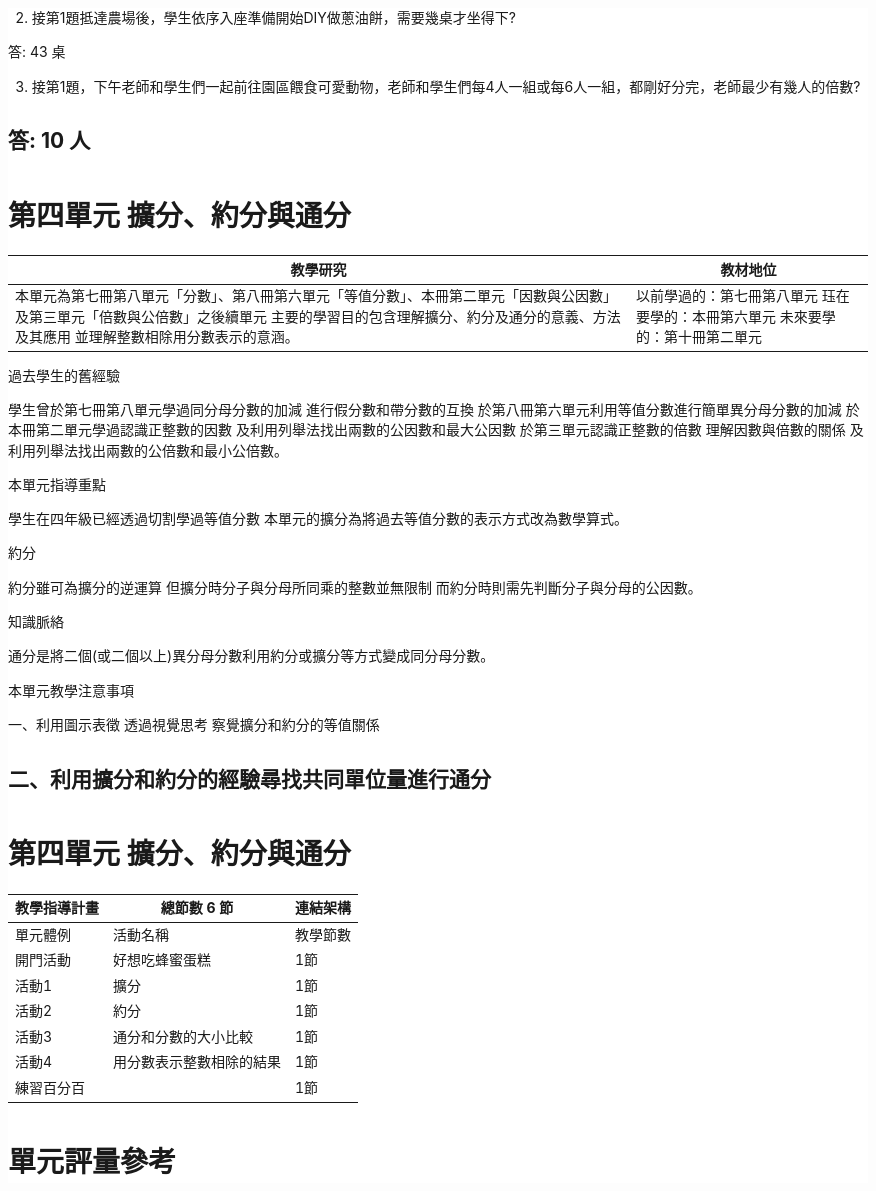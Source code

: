 2. 接第1題抵達農場後，學生依序入座準備開始DIY做蔥油餅，需要幾桌才坐得下?

答: 43 桌

3. 接第1題，下午老師和學生們一起前往園區餵食可愛動物，老師和學生們每4人一組或每6人一組，都剛好分完，老師最少有幾人的倍數?

答: 10 人
---
# 第四單元 擴分、約分與通分

|教學研究|教材地位|
|---|---|
|本單元為第七冊第八單元「分數」、第八冊第六單元「等值分數」、本冊第二單元「因數與公因數」及第三單元「倍數與公倍數」之後續單元 主要的學習目的包含理解擴分、約分及通分的意義、方法及其應用 並理解整數相除用分數表示的意涵。|以前學過的：第七冊第八單元 珏在要學的：本冊第六單元 未來要學的：第十冊第二單元|

過去學生的舊經驗

學生曾於第七冊第八單元學過同分母分數的加減 進行假分數和帶分數的互換 於第八冊第六單元利用等值分數進行簡單異分母分數的加減 於本冊第二單元學過認識正整數的因數 及利用列舉法找出兩數的公因數和最大公因數 於第三單元認識正整數的倍數 理解因數與倍數的關係 及利用列舉法找出兩數的公倍數和最小公倍數。

本單元指導重點

學生在四年級已經透過切割學過等值分數 本單元的擴分為將過去等值分數的表示方式改為數學算式。

約分

約分雖可為擴分的逆運算 但擴分時分子與分母所同乘的整數並無限制 而約分時則需先判斷分子與分母的公因數。

知識脈絡

通分是將二個(或二個以上)異分母分數利用約分或擴分等方式變成同分母分數。

本單元教學注意事項

一、利用圖示表徵 透過視覺思考 察覺擴分和約分的等值關係

二、利用擴分和約分的經驗尋找共同單位量進行通分
---
# 第四單元 擴分、約分與通分

|教學指導計畫|總節數 6 節|連結架構|
|---|---|---|
|單元體例|活動名稱|教學節數|頁碼|活動目標|領域素養|學習重點|跨領域 / 議題|
|開門活動|好想吃蜂蜜蛋糕|1節|41|暖身複習 透過切蜂蜜蛋糕的情境複習等值分數。|數-E-A1|n-III-4|社會領域|
|活動1|擴分|1節|42 44|1-1透過分割理解擴分的意義和方法。|數-E-A2|n-III-5|健康與體育領域|
|活動2|約分|1節|45、46|2-1透過合併理解約分的意義和方法。|數-E-C1|N-5-4|品德教育/品德發展層面|
|活動3|通分和分數的大小比較|1節|49、50|3-2利用通分比較異分母分數的大小。|數-E-C2|N-5-6|品E3|
|活動4|用分數表示整數相除的結果|1節|51、52|4-3在具體情境下解決商為假(帶)分數的整數除法問題。| | | |
|練習百分百| |1節|53、54|複習各活動學習目標。| | | |

# 單元評量參考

What to do: All of the listing above has to be reproduced exactly, though without its images.

Task result:
Source code

: 2. 接第1題抵達農場後，學生依序入座準備開始DIY做蔥油餅，需要幾桌才坐得下?

答: 43 桌

3. 接第1題，下午老師和學生們一起前往園區餵食可愛動物，老師和學生們每4人一組或每6人一組，都剛好分完，老師最少有幾人的倍數?

答: 10 人
---
# 第四單元 擴分、約分與通分

|教學研究|教材地位|
|---|---|
|本單元為第七冊第八單元「分數」、第八冊第六單元「等值分數」、本冊第二單元「因數與公因數」及第三單元「倍數與公倍數」之後續單元 主要的學習目的包含理解擴分、約分及通分的意義、方法及其應用 並理解整數相除用分數表示的意涵。|以前學過的：第七冊第八單元 珏在要學的：本冊第六單元 未來要學的：第十冊第二單元|

過去學生的舊經驗

學生曾於第七冊第八單元學過同分母分數的加減 進行假分數和帶分數的互換 於第八冊第六單元利用等值分數進行簡單異分母分數的加減 於本冊第二單元學過認識正整數的因數 及利用列舉法找出兩數的公因數和最大公因數 於第三單元認識正整數的倍數 理解因數與倍數的關係 及利用列舉法找出兩數的公倍數和最小公倍數。

本單元指導重點

學生在四年級已經透過切割學過等值分數 本單元的擴分為將過去等值分數的表示方式改為數學算式。

約分

約分雖可為擴分的逆運算 但擴分時分子與分母所同乘的整數並無限制 而約分時則需先判斷分子與分母的公因數。

知識脈絡

通分是將二個(或二個以上)異分母分數利用約分或擴分等方式變成同分母分數。

本單元教學注意事項

一、利用圖示表徵 透過視覺思考 察覺擴分和約分的等值關係

二、利用擴分和約分的經驗尋找共同單位量進行通分
---
# 第四單元 擴分、約分與通分

|教學指導計畫|總節數 6 節|連結架構|
|---|---|---|
|單元體例|活動名稱|教學節數|頁碼|活動目標|領域素養|學習重點|跨領域 / 議題|
|開門活動|好想吃蜂蜜蛋糕|1節|41|暖身複習 透過切蜂蜜蛋糕的情境複習等值分數。|數-E-A1|n-III-4|社會領域|
|活動1|擴分|1節|42 44|1-1透過分割理解擴分的意義和方法。|數-E-A2|n-III-5|健康與體育領域|
|活動2|約分|1節|45、46|2-1透過合併理解約分的意義和方法。|數-E-C1|N-5-4|品德教育/品德發展層面|
|活動3|通分和分數的大小比較|1節|49、50|3-2利用通分比較異分母分數的大小。|數-E-C2|N-5-6|品E3|
|活動4|用分數表示整數相除的結果|1節|51、52|4-3在具體情境下解決商為假(帶)分數的整數除法問題。| | | |
|練習百分百| |1節|53、54|複習各活動學習目標。| | | |

# 單元評量參考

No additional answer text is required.